Mon parcours m'a poussé à faire de la politique. Je n'ai pas pu faire d'études, mais j'ai suivi des formations continues dans le développement web. En parallèle, je me suis formé en autodidacte au domaine du handicap. Plus tard, j’ai été élu au conseil municipal de la ville de Zurich. A travers une initiative en faveur de l'inclusion, je souhaite inscrire dans la Constitution l'égalité effective entre personnes avec et sans handicap, instaurer l'assistance personnelle et technique comme solution prioritaire pour l'inclusion des personnes en situation de handicap.

Où en est actuellement cette initiative?

Nous sommes en train de finaliser le texte d'initiative avec un professeur spécialisé en droit des personnes en situation de handicap et nous commencerons probablement la collecte de signatures en avril. Parallèlement, nous mettons en place la campagne en collaboration avec des organisations actives dans le domaine du handicap.

Pourquoi est-il si important que les choses évoluent, particulièrement au niveau du monde du travail?

Dans le monde professionnel, l’inclusion est un facteur de changement. L'égalité entre les hommes et les femmes a elle aussi pris son envol lorsque les femmes ont pu gagner leur vie. Cela permet de prendre ses propres décisions et de se libérer de sa dépendance.

On parle souvent de diversité sous l'angle du genre, parfois aussi de l'âge ou de l'origine. Souhaiteriez-vous voir la diversité davantage appliquée en matière de handicap?

Assurément. On nous oublie toujours. Au début, je me disais: «super, la diversité devient un thème phare qui nous concerne au plus haut point!». Mais on réduit généralement la diversité à l'origine, au sexe et à l'âge.

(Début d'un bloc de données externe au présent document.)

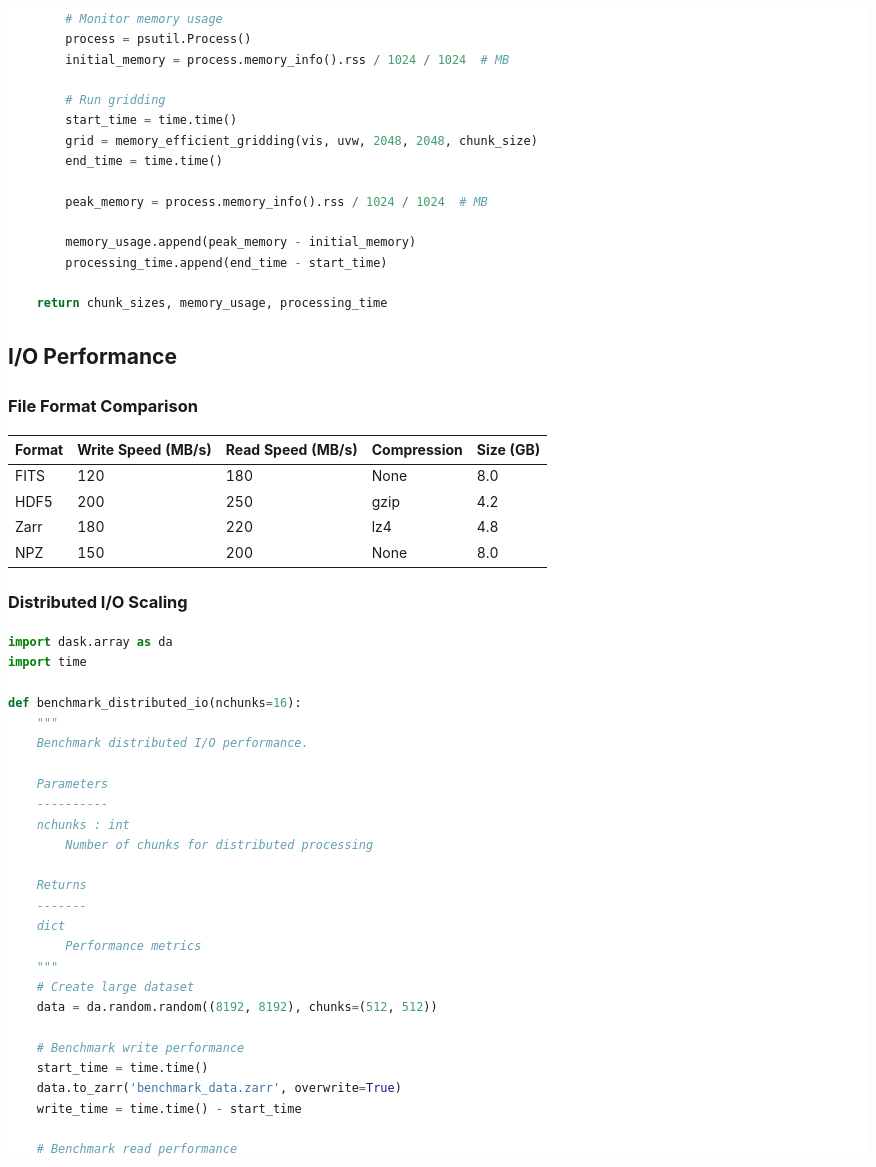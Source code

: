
 ```python
        # Monitor memory usage
        process = psutil.Process()
        initial_memory = process.memory_info().rss / 1024 / 1024  # MB
        
        # Run gridding
        start_time = time.time()
        grid = memory_efficient_gridding(vis, uvw, 2048, 2048, chunk_size)
        end_time = time.time()
        
        peak_memory = process.memory_info().rss / 1024 / 1024  # MB
        
        memory_usage.append(peak_memory - initial_memory)
        processing_time.append(end_time - start_time)
    
    return chunk_sizes, memory_usage, processing_time
```

## I/O Performance

### File Format Comparison

<div class="benchmark-table">

| Format | Write Speed (MB/s) | Read Speed (MB/s) | Compression | Size (GB) |
|--------|-------------------|-------------------|-------------|-----------|
| FITS   | 120               | 180               | None        | 8.0       |
| HDF5   | 200               | 250               | gzip        | 4.2       |
| Zarr   | 180               | 220               | lz4         | 4.8       |
| NPZ    | 150               | 200               | None        | 8.0       |

</div>

### Distributed I/O Scaling

```python
import dask.array as da
import time

def benchmark_distributed_io(nchunks=16):
    """
    Benchmark distributed I/O performance.
    
    Parameters
    ----------
    nchunks : int
        Number of chunks for distributed processing
        
    Returns
    -------
    dict
        Performance metrics
    """
    # Create large dataset
    data = da.random.random((8192, 8192), chunks=(512, 512))
    
    # Benchmark write performance
    start_time = time.time()
    data.to_zarr('benchmark_data.zarr', overwrite=True)
    write_time = time.time() - start_time
    
    # Benchmark read performance
```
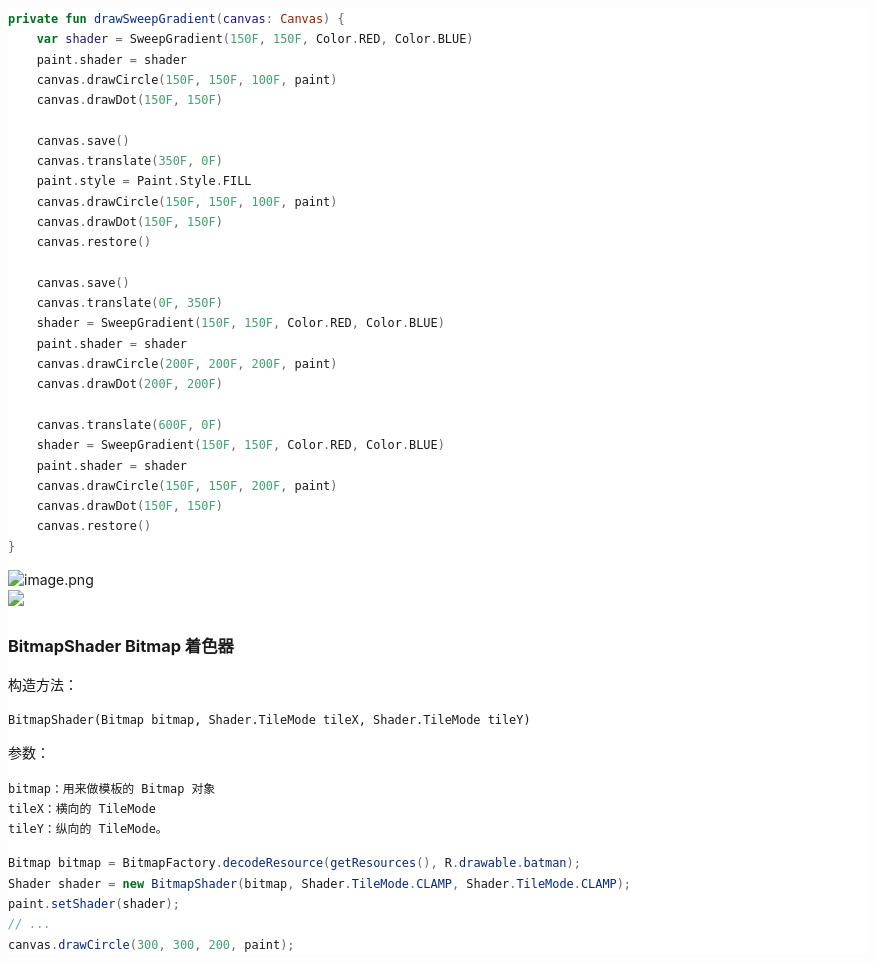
 ```kotlin
private fun drawSweepGradient(canvas: Canvas) {
    var shader = SweepGradient(150F, 150F, Color.RED, Color.BLUE)
    paint.shader = shader
    canvas.drawCircle(150F, 150F, 100F, paint)
    canvas.drawDot(150F, 150F)

    canvas.save()
    canvas.translate(350F, 0F)
    paint.style = Paint.Style.FILL
    canvas.drawCircle(150F, 150F, 100F, paint)
    canvas.drawDot(150F, 150F)
    canvas.restore()

    canvas.save()
    canvas.translate(0F, 350F)
    shader = SweepGradient(150F, 150F, Color.RED, Color.BLUE)
    paint.shader = shader
    canvas.drawCircle(200F, 200F, 200F, paint)
    canvas.drawDot(200F, 200F)

    canvas.translate(600F, 0F)
    shader = SweepGradient(150F, 150F, Color.RED, Color.BLUE)
    paint.shader = shader
    canvas.drawCircle(150F, 150F, 200F, paint)
    canvas.drawDot(150F, 150F)
    canvas.restore()
}
```

![image.png](https://cdn.nlark.com/yuque/0/2023/png/694278/1688218575799-58c75874-44ea-406a-b397-ab77b3da02cc.png#averageHue=%23b996b8&clientId=u690cbdb2-009e-4&from=paste&height=230&id=ufd8c96cb&originHeight=460&originWidth=638&originalType=binary&ratio=2&rotation=0&showTitle=false&size=88515&status=done&style=stroke&taskId=u5adafe29-6a50-4aa4-9f63-c5fb9449882&title=&width=319)<br />![](http://note.youdao.com/yws/res/50466/DA156A8118834771955E19C731376B70#id=M0feY&originalType=binary&ratio=1&rotation=0&showTitle=false&status=done&style=stroke&title=)

### BitmapShader Bitmap 着色器

构造方法：

```
BitmapShader(Bitmap bitmap, Shader.TileMode tileX, Shader.TileMode tileY)
```

参数：

```
bitmap：用来做模板的 Bitmap 对象
tileX：横向的 TileMode
tileY：纵向的 TileMode。
```

```java
Bitmap bitmap = BitmapFactory.decodeResource(getResources(), R.drawable.batman);
Shader shader = new BitmapShader(bitmap, Shader.TileMode.CLAMP, Shader.TileMode.CLAMP);
paint.setShader(shader);
// ...
canvas.drawCircle(300, 300, 200, paint);
```
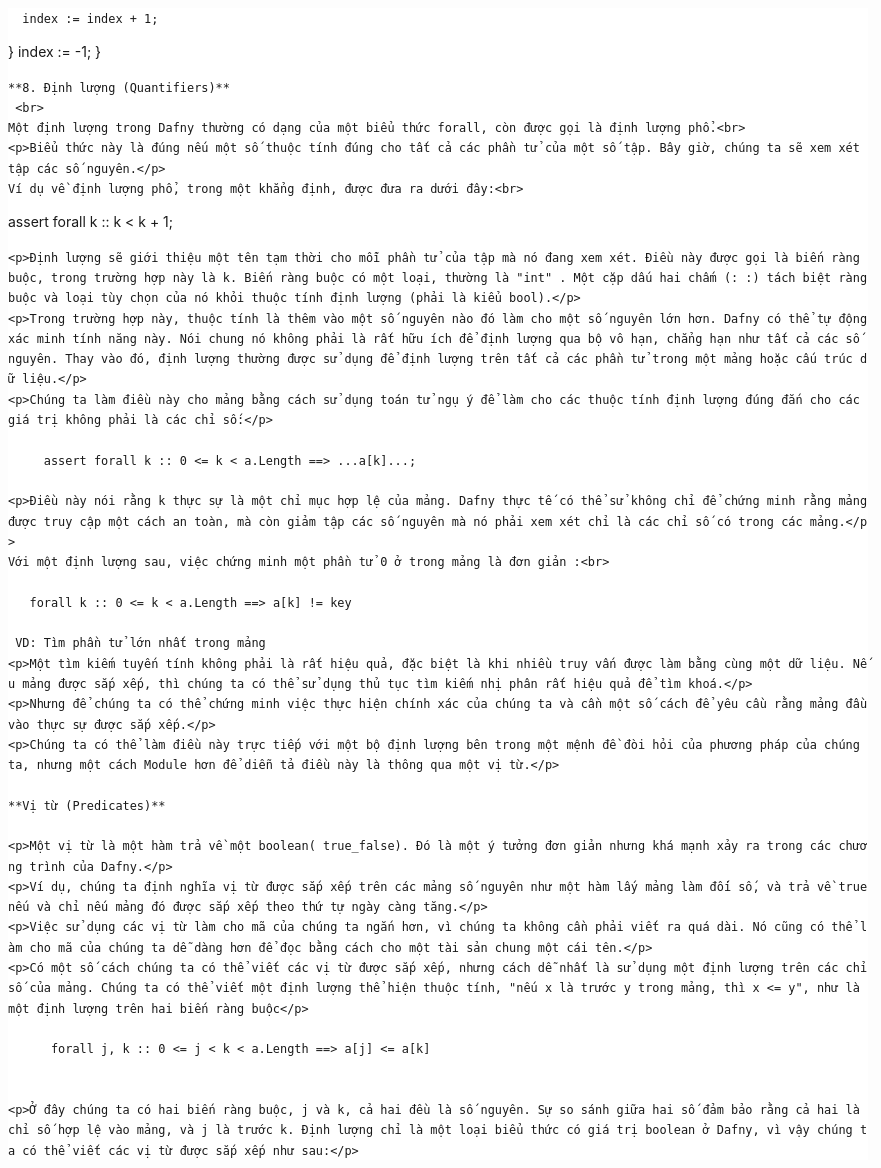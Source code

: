       index := index + 1;
   }
   index := -1;
}
```
**8. Định lượng (Quantifiers)**
 <br>
Một định lượng trong Dafny thường có dạng của một biểu thức forall, còn được gọi là định lượng phổ.<br>
<p>Biểu thức này là đúng nếu một số thuộc tính đúng cho tất cả các phần tử của một số tập. Bây giờ, chúng ta sẽ xem xét tập các số nguyên.</p>
Ví dụ về định lượng phổ, trong một khẳng định, được đưa ra dưới đây:<br>

 ``` 
 assert forall k :: k < k + 1;
 ```
<p>Định lượng sẽ giới thiệu một tên tạm thời cho mỗi phần tử của tập mà nó đang xem xét. Điều này được gọi là biến ràng buộc, trong trường hợp này là k. Biến ràng buộc có một loại, thường là "int" . Một cặp dấu hai chấm (: :) tách biệt ràng buộc và loại tùy chọn của nó khỏi thuộc tính định lượng (phải là kiểu bool).</p>
<p>Trong trường hợp này, thuộc tính là thêm vào một số nguyên nào đó làm cho một số nguyên lớn hơn. Dafny có thể tự động xác minh tính năng này. Nói chung nó không phải là rất hữu ích để định lượng qua bộ vô hạn, chẳng hạn như tất cả các số nguyên. Thay vào đó, định lượng thường được sử dụng để định lượng trên tất cả các phần tử trong một mảng hoặc cấu trúc dữ liệu.</p>
<p>Chúng ta làm điều này cho mảng bằng cách sử dụng toán tử ngụ ý để làm cho các thuộc tính định lượng đúng đắn cho các giá trị không phải là các chỉ số:</p>

      assert forall k :: 0 <= k < a.Length ==> ...a[k]...;

<p>Điều này nói rằng k thực sự là một chỉ mục hợp lệ của mảng. Dafny thực tế có thể sử không chỉ để chứng minh rằng mảng được truy cập một cách an toàn, mà còn giảm tập các số nguyên mà nó phải xem xét chỉ là các chỉ số có trong các mảng.</p>
Với một định lượng sau, việc chứng minh một phần tử 0 ở trong mảng là đơn giản :<br>

    forall k :: 0 <= k < a.Length ==> a[k] != key

  VD: Tìm phần tử lớn nhất trong mảng
<p>Một tìm kiếm tuyến tính không phải là rất hiệu quả, đặc biệt là khi nhiều truy vấn được làm bằng cùng một dữ liệu. Nếu mảng được sắp xếp, thì chúng ta có thể sử dụng thủ tục tìm kiếm nhị phân rất hiệu quả để tìm khoá.</p>
<p>Nhưng để chúng ta có thể chứng minh việc thực hiện chính xác của chúng ta và cần một số cách để yêu cầu rằng mảng đầu vào thực sự được sắp xếp.</p>
<p>Chúng ta có thể làm điều này trực tiếp với một bộ định lượng bên trong một mệnh đề đòi hỏi của phương pháp của chúng ta, nhưng một cách Module hơn để diễn tả điều này là thông qua một vị từ.</p>

**Vị từ (Predicates)**

<p>Một vị từ là một hàm trả về một boolean( true_false). Đó là một ý tưởng đơn giản nhưng khá mạnh xảy ra trong các chương trình của Dafny.</p>
<p>Ví dụ, chúng ta định nghĩa vị từ được sắp xếp trên các mảng số nguyên như một hàm lấy mảng làm đối số, và trả về true nếu và chỉ nếu mảng đó được sắp xếp theo thứ tự ngày càng tăng.</p>
<p>Việc sử dụng các vị từ làm cho mã của chúng ta ngắn hơn, vì chúng ta không cần phải viết ra quá dài. Nó cũng có thể làm cho mã của chúng ta dễ dàng hơn để đọc bằng cách cho một tài sản chung một cái tên.</p>
<p>Có một số cách chúng ta có thể viết các vị từ được sắp xếp, nhưng cách dễ nhất là sử dụng một định lượng trên các chỉ số của mảng. Chúng ta có thể viết một định lượng thể hiện thuộc tính, "nếu x là trước y trong mảng, thì x <= y", như là một định lượng trên hai biến ràng buộc</p>

       forall j, k :: 0 <= j < k < a.Length ==> a[j] <= a[k]

 
<p>Ở đây chúng ta có hai biến ràng buộc, j và k, cả hai đều là số nguyên. Sự so sánh giữa hai số đảm bảo rằng cả hai là chỉ số hợp lệ vào mảng, và j là trước k. Định lượng chỉ là một loại biểu thức có giá trị boolean ở Dafny, vì vậy chúng ta có thể viết các vị từ được sắp xếp như sau:</p>
 ```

Alors que l'orientation sexuelle est de plus en plus évoquée, le handicap reste un tabou. Et pourtant, le handicap est une des caractéristique humaine fondamentale qui nous concerne toutes et tous: tout le monde a un handicap mineur ou majeur.

Nous avons beaucoup parlé de politique. Y a-t-il aussi des aspects sur lesquels les entreprises peuvent agir?

L'UBS a lancé un réseau de collaborateurs-trices avec handicap, présidé par une personne en situation de handicap. Je trouve ce type d’initiatives formidables. On peut y échanger, faire du travail de sensibilisation et chercher des solutions ensemble. Mais, un peu comme pour le greenwashing, certaines grandes entreprises font des exercices alibis, ce que je trouve dommage. Il ne s’agit encore une fois pas de faire de charité, mais de déterminer comment les collaborateurs-trices avec handicap peuvent apporter leur contribution à la réalisation des objectifs d'une entreprise.

Première publication: 14.11.2022

«Dans le monde professionnel, l’inclusion est un facteur de changement.»
Islam Alijaj

Portrait

  1. Islam Alijaj a 36 ans et vit avec une infirmité motrice cérébrale depuis sa naissance. Sa mobilité et ses capacités d’élocution sont limitées. Il est domicilié à Zurich, dont il est membre du Conseil municipal. Dans ce contexte, il s'engage pour l'égalité des personnes en situation de handicap.